The worst part of it all? Not only my Thai friends and close relations seemed to go along with the crowd. The fact that my Cambodian classmates, many of whom I have cordial relations with, all seemed to eat it all up. Their education, no matter how high it is, felt irrelevant when compared to the nationalistic fervor they’ve subscribed to. Nationalism, on display in the past few weeks and months, have been thought to be a senseless drive for violence, and yet it was here, clear as day, and intended to entrench even deeper than one could imagine. Even with the horrors of history, the past that began from nationalism did not help them steer clear from the fact that their consent was manufactured from the very start. It can be considered self-serving, on my part, for many of the readers who may comment that my saying all these things are nothing but the ravings of a naive, starry-eyed student. But if that is the case, then why do we study history at all in the first place? Why is it that we studied errors of history, both ours and the others, only to repeat them again? At the end of the day, people died on both sides. Whether deliberate or not, that fact remained. My only question remained as well: Why then? Why send young people to die in a senseless war where armchair generals just sat their heavy bottoms in the air-conditioned offices, when the soldiers were being dragged away from their loved ones only to die in a conflict no one asked for, and nothing was gained.
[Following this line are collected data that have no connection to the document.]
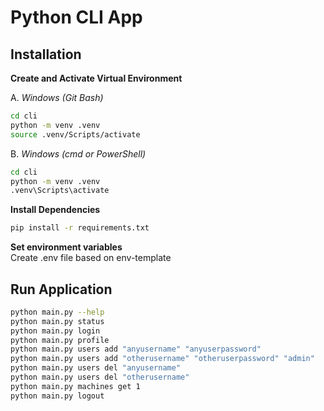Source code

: # Python CLI App

## Installation

**Create and Activate Virtual Environment**

A. *Windows (Git Bash)*
```bash
cd cli
python -m venv .venv
source .venv/Scripts/activate
```

B. *Windows (cmd or PowerShell)*
```bash
cd cli
python -m venv .venv
.venv\Scripts\activate
```

**Install Dependencies**
```bash
pip install -r requirements.txt
```

**Set environment variables**  
Create .env file based on env-template 

## Run Application
```bash
python main.py --help
python main.py status
python main.py login
python main.py profile
python main.py users add "anyusername" "anyuserpassword"
python main.py users add "otherusername" "otheruserpassword" "admin"
python main.py users del "anyusername"
python main.py users del "otherusername"
python main.py machines get 1
python main.py logout
```
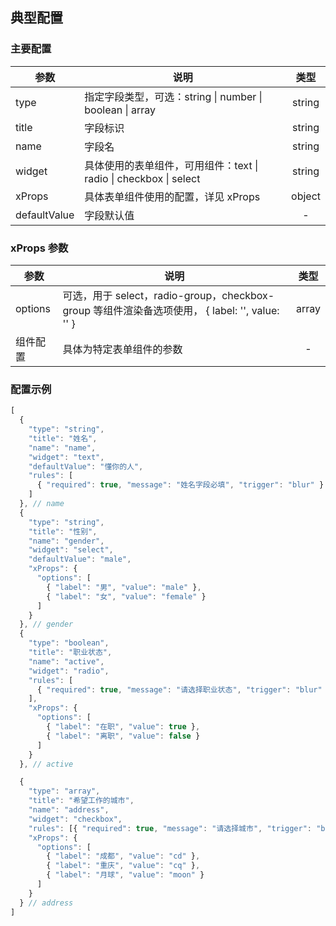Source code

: ## 典型配置

### 主要配置

| 参数         | 说明                                                         |  类型  |
| ------------ | ------------------------------------------------------------ | :----: |
| type         | 指定字段类型，可选：string \| number \| boolean \| array     | string |
| title        | 字段标识                                                     | string |
| name         | 字段名                                                       | string |
| widget       | 具体使用的表单组件，可用组件：text \| radio \| checkbox \| select | string |
| xProps        | 具体表单组件使用的配置，详见 xProps                           | object |
| defaultValue | 字段默认值                                                   |   -    |

### xProps 参数

| 参数     | 说明                                                         | 类型  |
| -------- | ------------------------------------------------------------ | :---: |
| options  | 可选，用于 select，radio-group，checkbox-group 等组件渲染备选项使用， { label: '', value: '' } | array |
| 组件配置 | 具体为特定表单组件的参数                                     |   -   |

### 配置示例

```javascript
[
  {
    "type": "string",
    "title": "姓名",
    "name": "name",
    "widget": "text",
    "defaultValue": "懂你的人",
    "rules": [
      { "required": true, "message": "姓名字段必填", "trigger": "blur" }
    ]
  }, // name
  {
    "type": "string",
    "title": "性别",
    "name": "gender",
    "widget": "select",
    "defaultValue": "male",
    "xProps": {
      "options": [
        { "label": "男", "value": "male" },
        { "label": "女", "value": "female" }
      ]
    }
  }, // gender
  {
    "type": "boolean",
    "title": "职业状态",
    "name": "active",
    "widget": "radio",
    "rules": [
      { "required": true, "message": "请选择职业状态", "trigger": "blur" }
    ],
    "xProps": {
      "options": [
        { "label": "在职", "value": true },
        { "label": "离职", "value": false }
      ]
    }
  }, // active

  {
    "type": "array",
    "title": "希望工作的城市",
    "name": "address",
    "widget": "checkbox",
    "rules": [{ "required": true, "message": "请选择城市", "trigger": "blur" }],
    "xProps": {
      "options": [
        { "label": "成都", "value": "cd" },
        { "label": "重庆", "value": "cq" },
        { "label": "月球", "value": "moon" }
      ]
    }
  } // address
]

```

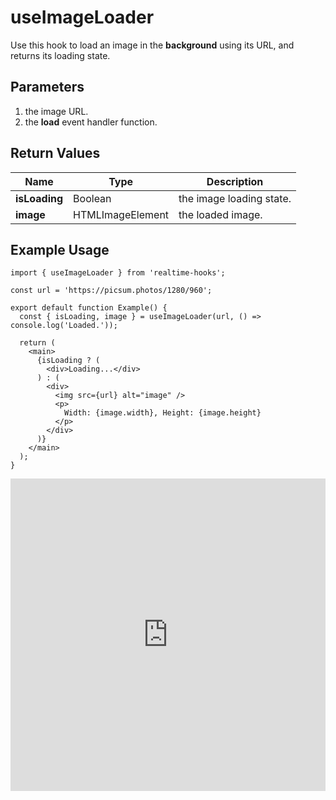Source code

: # useImageLoader

Use this hook to load an image in the **background** using its URL, and returns its loading state.

## Parameters

1. the image URL.
2. the **load** event handler function.

## Return Values

| Name          | Type             | Description              |
| ------------- | ---------------- | ------------------------ |
| **isLoading** | Boolean          | the image loading state. |
| **image**     | HTMLImageElement | the loaded image.        |

## Example Usage

```tsx
import { useImageLoader } from 'realtime-hooks';

const url = 'https://picsum.photos/1280/960';

export default function Example() {
  const { isLoading, image } = useImageLoader(url, () => console.log('Loaded.'));

  return (
    <main>
      {isLoading ? (
        <div>Loading...</div>
      ) : (
        <div>
          <img src={url} alt="image" />
          <p>
            Width: {image.width}, Height: {image.height}
          </p>
        </div>
      )}
    </main>
  );
}
```

<iframe src="https://codesandbox.io/embed/useimageloading-v587vv?fontsize=14&hidenavigation=1&module=%2Fsrc%2FComponent.tsx&theme=dark" style="width:100%; height:500px; border:0; overflow:hidden;" title="useImageLoading" allow="accelerometer; ambient-light-sensor; camera; encrypted-media; geolocation; gyroscope; hid; microphone; midi; payment; usb; vr; xr-spatial-tracking" sandbox="allow-forms allow-modals allow-popups allow-presentation allow-same-origin allow-scripts"></iframe>
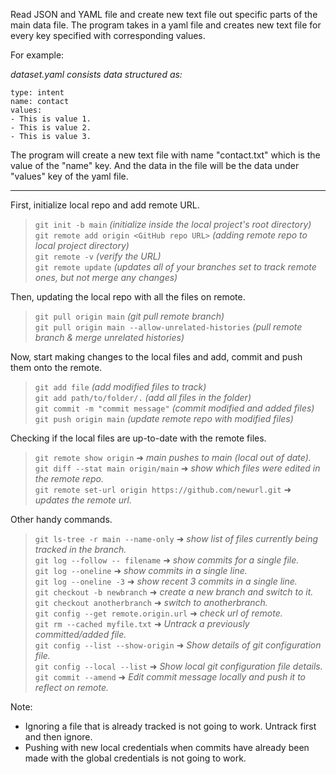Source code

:Read JSON and YAML file and create new text file out specific parts of the main data file. The program takes in a yaml file and creates new text file for every key specified with corresponding values.  

For example:  

*dataset.yaml consists data structured as:*  

```
type: intent  
name: contact  
values:  
- This is value 1.  
- This is value 2.  
- This is value 3.  
```

The program will create a new text file with name "contact.txt" which is the value of the "name" key. And the data in the file will be the data under "values" key of the yaml file.  
<hr />  

First, initialize local repo and add remote URL.  
> `git init -b main` *(initialize inside the local project's root directory)*  
> `git remote add origin <GitHub repo URL>` *(adding remote repo to local project directory)*  
> `git remote -v` *(verify the URL)*  
> `git remote update` *(updates all of your branches set to track remote ones, but not merge any changes)*  

Then, updating the local repo with all the files on remote.  
> `git pull origin main` *(git pull remote branch)*  
> `git pull origin main --allow-unrelated-histories` *(pull remote branch & merge unrelated histories)*  

Now, start making changes to the local files and add, commit and push them onto the remote.  
> `git add file` *(add modified files to track)*  
> `git add path/to/folder/.` *(add all files in the folder)*  
> `git commit -m "commit message"` *(commit modified and added files)*  
> `git push origin main` *(update remote repo with modified files)*  

Checking if the local files are up-to-date with the remote files.  
> `git remote show origin` ➜ *main pushes to main (local out of date).*  
> `git diff --stat main origin/main` ➜ *show which files were edited in the remote repo.*  
> `git remote set-url origin https://github.com/newurl.git` ➜ *updates the remote url.*  

Other handy commands.  
> `git ls-tree -r main --name-only` ➜ *show list of files currently being tracked in the branch.*  
> `git log --follow -- filename` ➜ *show commits for a single file.*  
> `git log --oneline` ➜ *show commits in a single line.*  
> `git log --oneline -3` ➜ *show recent 3 commits in a single line.*  
> `git checkout -b newbranch` ➜ *create a new branch and switch to it.*  
> `git checkout anotherbranch` ➜ *switch to anotherbranch.*  
> `git config --get remote.origin.url` ➜ *check url of remote.*  
> `git rm --cached myfile.txt` ➜ *Untrack a previously committed/added file.*  
> `git config --list --show-origin` ➜ *Show details of git configuration file.*  
> `git config --local --list` ➜ *Show local git configuration file details.*  
> `git commit --amend` ➜ *Edit commit message locally and push it to reflect on remote.*  

Note:  
- Ignoring a file that is already tracked is not going to work. Untrack first and then ignore.  
- Pushing with new local credentials when commits have already been made with the global credentials is not going to work.  
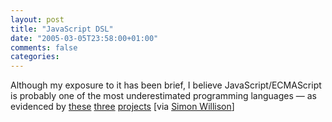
 ```yaml
---
layout: post
title: "JavaScript DSL"
date: "2005-03-05T23:58:00+01:00"
comments: false
categories: 
---
```


<p>Although my exposure to it has been brief, I believe JavaScript/ECMAScript is probably one of the most underestimated programming languages &#8212; as evidenced by <a href="http://trimpath.com/project/wiki/JavaScriptTemplates" title="JavaScript Templates">these</a> <a href="http://trimpath.com/project/wiki/TrimQuery" title="TrimQuery">three</a> <a href="http://trimpath.com/project/wiki/TrimSpreadsheet" title="TrimSpreadsheet">projects</a>  [via <a href="http://www.sitepoint.com/blog-post-view.php?id=238881">Simon Willison</a>]</p>


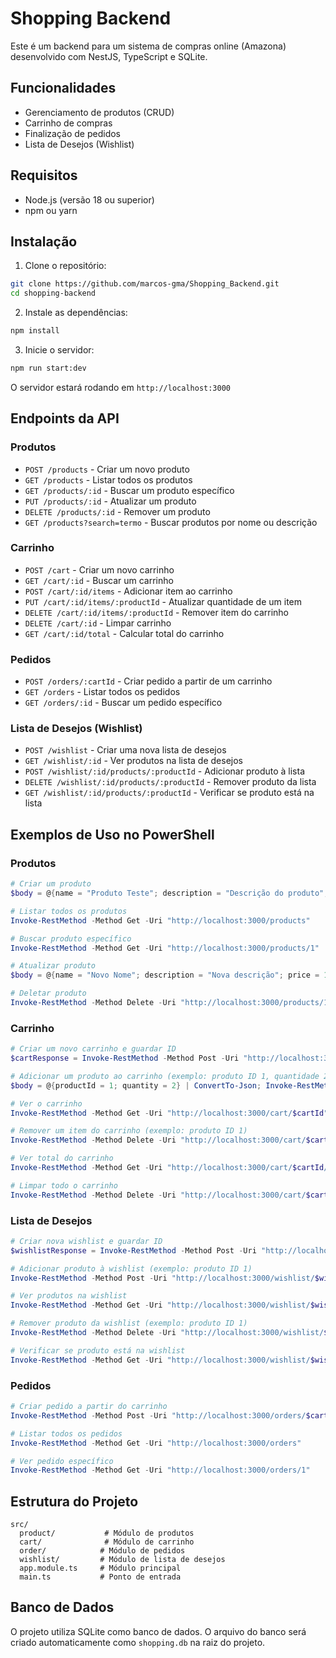 # Shopping Backend

Este é um backend para um sistema de compras online (Amazona) desenvolvido com NestJS, TypeScript e SQLite.

## Funcionalidades

- Gerenciamento de produtos (CRUD)
- Carrinho de compras
- Finalização de pedidos
- Lista de Desejos (Wishlist)

## Requisitos

- Node.js (versão 18 ou superior)
- npm ou yarn

## Instalação

1. Clone o repositório:
```bash
git clone https://github.com/marcos-gma/Shopping_Backend.git
cd shopping-backend
```

2. Instale as dependências:
```bash
npm install
```

3. Inicie o servidor:
```bash
npm run start:dev
```

O servidor estará rodando em `http://localhost:3000`

## Endpoints da API

### Produtos

- `POST /products` - Criar um novo produto
- `GET /products` - Listar todos os produtos
- `GET /products/:id` - Buscar um produto específico
- `PUT /products/:id` - Atualizar um produto
- `DELETE /products/:id` - Remover um produto
- `GET /products?search=termo` - Buscar produtos por nome ou descrição

### Carrinho

- `POST /cart` - Criar um novo carrinho
- `GET /cart/:id` - Buscar um carrinho
- `POST /cart/:id/items` - Adicionar item ao carrinho
- `PUT /cart/:id/items/:productId` - Atualizar quantidade de um item
- `DELETE /cart/:id/items/:productId` - Remover item do carrinho
- `DELETE /cart/:id` - Limpar carrinho
- `GET /cart/:id/total` - Calcular total do carrinho

### Pedidos

- `POST /orders/:cartId` - Criar pedido a partir de um carrinho
- `GET /orders` - Listar todos os pedidos
- `GET /orders/:id` - Buscar um pedido específico

### Lista de Desejos (Wishlist)

- `POST /wishlist` - Criar uma nova lista de desejos
- `GET /wishlist/:id` - Ver produtos na lista de desejos
- `POST /wishlist/:id/products/:productId` - Adicionar produto à lista
- `DELETE /wishlist/:id/products/:productId` - Remover produto da lista
- `GET /wishlist/:id/products/:productId` - Verificar se produto está na lista

## Exemplos de Uso no PowerShell

### Produtos

```powershell
# Criar um produto
$body = @{name = "Produto Teste"; description = "Descrição do produto"; price = 99.99; stock = 10} | ConvertTo-Json; Invoke-RestMethod -Method Post -Uri "http://localhost:3000/products" -Body $body -ContentType "application/json"

# Listar todos os produtos
Invoke-RestMethod -Method Get -Uri "http://localhost:3000/products"

# Buscar produto específico
Invoke-RestMethod -Method Get -Uri "http://localhost:3000/products/1"

# Atualizar produto
$body = @{name = "Novo Nome"; description = "Nova descrição"; price = 149.99; stock = 20} | ConvertTo-Json; Invoke-RestMethod -Method Put -Uri "http://localhost:3000/products/1" -Body $body -ContentType "application/json"

# Deletar produto
Invoke-RestMethod -Method Delete -Uri "http://localhost:3000/products/1"
```

### Carrinho

```powershell
# Criar um novo carrinho e guardar ID
$cartResponse = Invoke-RestMethod -Method Post -Uri "http://localhost:3000/cart"; $cartId = $cartResponse.id

# Adicionar um produto ao carrinho (exemplo: produto ID 1, quantidade 2)
$body = @{productId = 1; quantity = 2} | ConvertTo-Json; Invoke-RestMethod -Method Post -Uri "http://localhost:3000/cart/$cartId/items" -Body $body -ContentType "application/json"

# Ver o carrinho
Invoke-RestMethod -Method Get -Uri "http://localhost:3000/cart/$cartId"

# Remover um item do carrinho (exemplo: produto ID 1)
Invoke-RestMethod -Method Delete -Uri "http://localhost:3000/cart/$cartId/items/1"

# Ver total do carrinho
Invoke-RestMethod -Method Get -Uri "http://localhost:3000/cart/$cartId/total"

# Limpar todo o carrinho
Invoke-RestMethod -Method Delete -Uri "http://localhost:3000/cart/$cartId"
```

### Lista de Desejos

```powershell
# Criar nova wishlist e guardar ID
$wishlistResponse = Invoke-RestMethod -Method Post -Uri "http://localhost:3000/wishlist"; $wishlistId = $wishlistResponse.id

# Adicionar produto à wishlist (exemplo: produto ID 1)
Invoke-RestMethod -Method Post -Uri "http://localhost:3000/wishlist/$wishlistId/products/1"

# Ver produtos na wishlist
Invoke-RestMethod -Method Get -Uri "http://localhost:3000/wishlist/$wishlistId"

# Remover produto da wishlist (exemplo: produto ID 1)
Invoke-RestMethod -Method Delete -Uri "http://localhost:3000/wishlist/$wishlistId/products/1"

# Verificar se produto está na wishlist
Invoke-RestMethod -Method Get -Uri "http://localhost:3000/wishlist/$wishlistId/products/1"
```

### Pedidos

```powershell
# Criar pedido a partir do carrinho
Invoke-RestMethod -Method Post -Uri "http://localhost:3000/orders/$cartId"

# Listar todos os pedidos
Invoke-RestMethod -Method Get -Uri "http://localhost:3000/orders"

# Ver pedido específico
Invoke-RestMethod -Method Get -Uri "http://localhost:3000/orders/1"
```

## Estrutura do Projeto

```
src/
  product/           # Módulo de produtos
  cart/              # Módulo de carrinho
  order/            # Módulo de pedidos
  wishlist/         # Módulo de lista de desejos
  app.module.ts     # Módulo principal
  main.ts           # Ponto de entrada
```

## Banco de Dados

O projeto utiliza SQLite como banco de dados. O arquivo do banco será criado automaticamente como `shopping.db` na raiz do projeto.
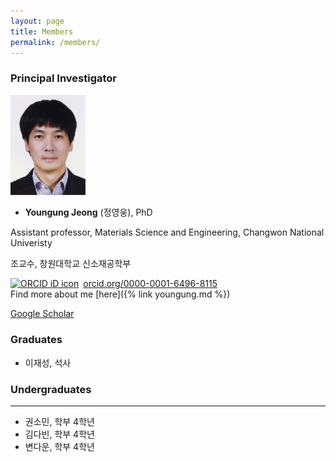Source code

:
 ```yaml
---
layout: page
title: Members
permalink: /members/
---
```


### Principal Investigator

<img src="/images/yj_profile.jpg" width="120">

- **Youngung Jeong** (정영웅), PhD

Assistant professor, Materials Science and Engineering, Changwon National Univeristy

조교수, 창원대학교 신소재공학부

<div itemscope itemtype="https://schema.org/Person"><a itemprop="sameAs" content="https://orcid.org/0000-0001-6496-8115" href="https://orcid.org/0000-0001-6496-8115" target="orcid.widget" rel="noopener noreferrer" style="vertical-align:top;"><img src="https://orcid.org/sites/default/files/images/orcid_16x16.png" style="width:1em;margin-right:.5em;" alt="ORCID iD icon">orcid.org/0000-0001-6496-8115</a></div>
Find more about me [here]({% link youngung.md %})

[Google Scholar](https://scholar.google.com/citations?user=ANercDoAAAAJ&hl=en)


### Graduates
- 이재성, 석사

### Undergraduates

-----------------------

- 권소민, 학부 4학년
- 김다빈, 학부 4학년
- 변다운, 학부 4학년

<!--
- 강재영, 학부 4학년 (재료 연구소, 철강)
- 이찬혁, 학부 4학년 (재료 연구소, 타이타늄)
- 조현빈, 학부 4학년 (부경대학교)
- 조은지, 학부 4학년
- 한민우, 학부 4학년
     -->
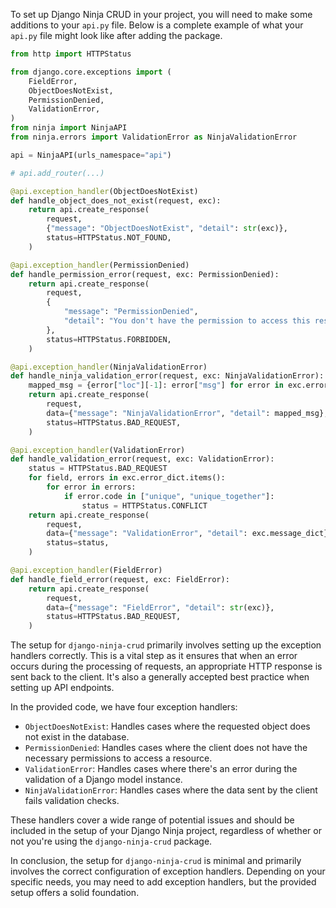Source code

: To set up Django Ninja CRUD in your project, you will need to make some additions to your `api.py` file. Below is a complete example of what your `api.py` file might look like after adding the package.

```python
from http import HTTPStatus

from django.core.exceptions import (
    FieldError,
    ObjectDoesNotExist,
    PermissionDenied,
    ValidationError,
)
from ninja import NinjaAPI
from ninja.errors import ValidationError as NinjaValidationError

api = NinjaAPI(urls_namespace="api")

# api.add_router(...)

@api.exception_handler(ObjectDoesNotExist)
def handle_object_does_not_exist(request, exc):
    return api.create_response(
        request,
        {"message": "ObjectDoesNotExist", "detail": str(exc)},
        status=HTTPStatus.NOT_FOUND,
    )

@api.exception_handler(PermissionDenied)
def handle_permission_error(request, exc: PermissionDenied):
    return api.create_response(
        request,
        {
            "message": "PermissionDenied",
            "detail": "You don't have the permission to access this resource.",
        },
        status=HTTPStatus.FORBIDDEN,
    )

@api.exception_handler(NinjaValidationError)
def handle_ninja_validation_error(request, exc: NinjaValidationError):
    mapped_msg = {error["loc"][-1]: error["msg"] for error in exc.errors}
    return api.create_response(
        request,
        data={"message": "NinjaValidationError", "detail": mapped_msg},
        status=HTTPStatus.BAD_REQUEST,
    )

@api.exception_handler(ValidationError)
def handle_validation_error(request, exc: ValidationError):
    status = HTTPStatus.BAD_REQUEST
    for field, errors in exc.error_dict.items():
        for error in errors:
            if error.code in ["unique", "unique_together"]:
                status = HTTPStatus.CONFLICT
    return api.create_response(
        request,
        data={"message": "ValidationError", "detail": exc.message_dict},
        status=status,
    )

@api.exception_handler(FieldError)
def handle_field_error(request, exc: FieldError):
    return api.create_response(
        request,
        data={"message": "FieldError", "detail": str(exc)},
        status=HTTPStatus.BAD_REQUEST,
    )

```

The setup for `django-ninja-crud` primarily involves setting up the exception handlers correctly. This is a vital step as it ensures that when an error occurs during the processing of requests, an appropriate HTTP response is sent back to the client. It's also a generally accepted best practice when setting up API endpoints.

In the provided code, we have four exception handlers:

- `ObjectDoesNotExist`: Handles cases where the requested object does not exist in the database.
- `PermissionDenied`: Handles cases where the client does not have the necessary permissions to access a resource.
- `ValidationError`: Handles cases where there's an error during the validation of a Django model instance.
- `NinjaValidationError`: Handles cases where the data sent by the client fails validation checks.

These handlers cover a wide range of potential issues and should be included in the setup of your Django Ninja project, regardless of whether or not you're using the `django-ninja-crud` package.

In conclusion, the setup for `django-ninja-crud` is minimal and primarily involves the correct configuration of exception handlers. Depending on your specific needs, you may need to add exception handlers, but the provided setup offers a solid foundation.
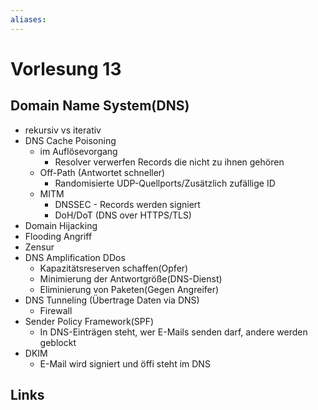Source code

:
 ```yaml
---
aliases: 
---
```

# Vorlesung 13 
## Domain Name System(DNS)
- rekursiv vs iterativ
- DNS Cache Poisoning
	- im Auflösevorgang
		- Resolver verwerfen Records die nicht zu ihnen gehören
	- Off-Path (Antwortet schneller)
		- Randomisierte UDP-Quellports/Zusätzlich zufällige ID
	- MITM
		- DNSSEC - Records werden signiert
		- DoH/DoT (DNS over HTTPS/TLS)
- Domain Hijacking
- Flooding Angriff
- Zensur
- DNS Amplification DDos
	- Kapazitätsreserven schaffen(Opfer)
	- Minimierung der Antwortgröße(DNS-Dienst)
	- Eliminierung von Paketen(Gegen Angreifer)
- DNS Tunneling (Übertrage Daten via DNS)
	- Firewall
- Sender Policy Framework(SPF)
	- In DNS-Einträgen steht, wer E-Mails senden darf, andere werden geblockt
- DKIM
	- E-Mail wird signiert und öffi steht im DNS
## Links
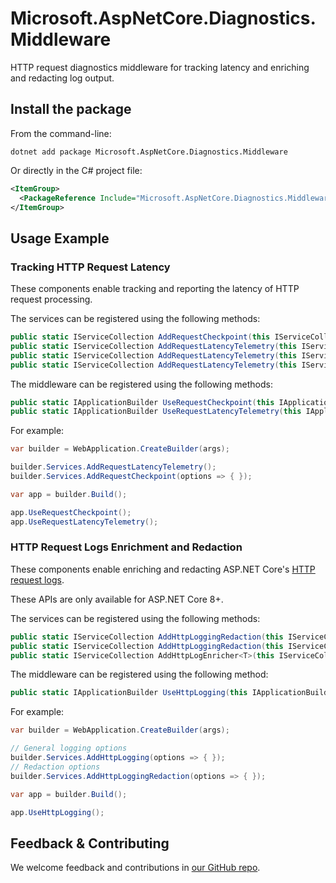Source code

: # Microsoft.AspNetCore.Diagnostics.Middleware

HTTP request diagnostics middleware for tracking latency and enriching and redacting log output.

## Install the package

From the command-line:

```console
dotnet add package Microsoft.AspNetCore.Diagnostics.Middleware
```

Or directly in the C# project file:

```xml
<ItemGroup>
  <PackageReference Include="Microsoft.AspNetCore.Diagnostics.Middleware" Version="[CURRENTVERSION]" />
</ItemGroup>
```

## Usage Example

### Tracking HTTP Request Latency

These components enable tracking and reporting the latency of HTTP request processing.

The services can be registered using the following methods:

```csharp
public static IServiceCollection AddRequestCheckpoint(this IServiceCollection services)
public static IServiceCollection AddRequestLatencyTelemetry(this IServiceCollection services)
public static IServiceCollection AddRequestLatencyTelemetry(this IServiceCollection services, Action<RequestLatencyTelemetryOptions> configure)
public static IServiceCollection AddRequestLatencyTelemetry(this IServiceCollection services, IConfigurationSection section)
```

The middleware can be registered using the following methods:

```csharp
public static IApplicationBuilder UseRequestCheckpoint(this IApplicationBuilder builder)
public static IApplicationBuilder UseRequestLatencyTelemetry(this IApplicationBuilder builder)
```

For example:

```csharp
var builder = WebApplication.CreateBuilder(args);

builder.Services.AddRequestLatencyTelemetry();
builder.Services.AddRequestCheckpoint(options => { });

var app = builder.Build();

app.UseRequestCheckpoint();
app.UseRequestLatencyTelemetry();
```

### HTTP Request Logs Enrichment and Redaction

These components enable enriching and redacting ASP.NET Core's [HTTP request logs](https://learn.microsoft.com/aspnet/core/fundamentals/http-logging/).

These APIs are only available for ASP.NET Core 8+.

The services can be registered using the following methods:

```csharp
public static IServiceCollection AddHttpLoggingRedaction(this IServiceCollection services, Action<HeaderParsingOptions>? configure = null);
public static IServiceCollection AddHttpLoggingRedaction(this IServiceCollection services, IConfigurationSection section);
public static IServiceCollection AddHttpLogEnricher<T>(this IServiceCollection services)
```

The middleware can be registered using the following method:

```csharp
public static IApplicationBuilder UseHttpLogging(this IApplicationBuilder builder);
```

For example:

```csharp
var builder = WebApplication.CreateBuilder(args);

// General logging options
builder.Services.AddHttpLogging(options => { });
// Redaction options
builder.Services.AddHttpLoggingRedaction(options => { });

var app = builder.Build();

app.UseHttpLogging();
```

## Feedback & Contributing

We welcome feedback and contributions in [our GitHub repo](https://github.com/dotnet/extensions).
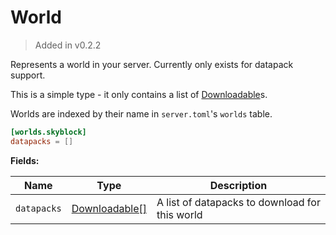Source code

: # World

> Added in v0.2.2

Represents a world in your server. Currently only exists for datapack support.

This is a simple type - it only contains a list of [Downloadable](../downloadable)s.

Worlds are indexed by their name in `server.toml`'s `worlds` table.

```toml title="server.toml"
[worlds.skyblock]
datapacks = []
```

**Fields:**

| Name | Type | Description |
| --- | --- | --- |
| `datapacks` | [Downloadable[]](../downloadable/index.md) | A list of datapacks to download for this world |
I do not care who started it. I only care about one thing: What of the dead people? Their families? No one knows. Merely a statistic on the board that no one bothered to read. I could only implore that whatever peace that was holding now continues to be held, I only wished people who cheered for war, as disgusting as it was, will now realize the true cost of it all. We made mistakes, we erred. We’re capable of coming out of it. But for those who did not heed the warnings of history, are doomed to repeat it, again and again.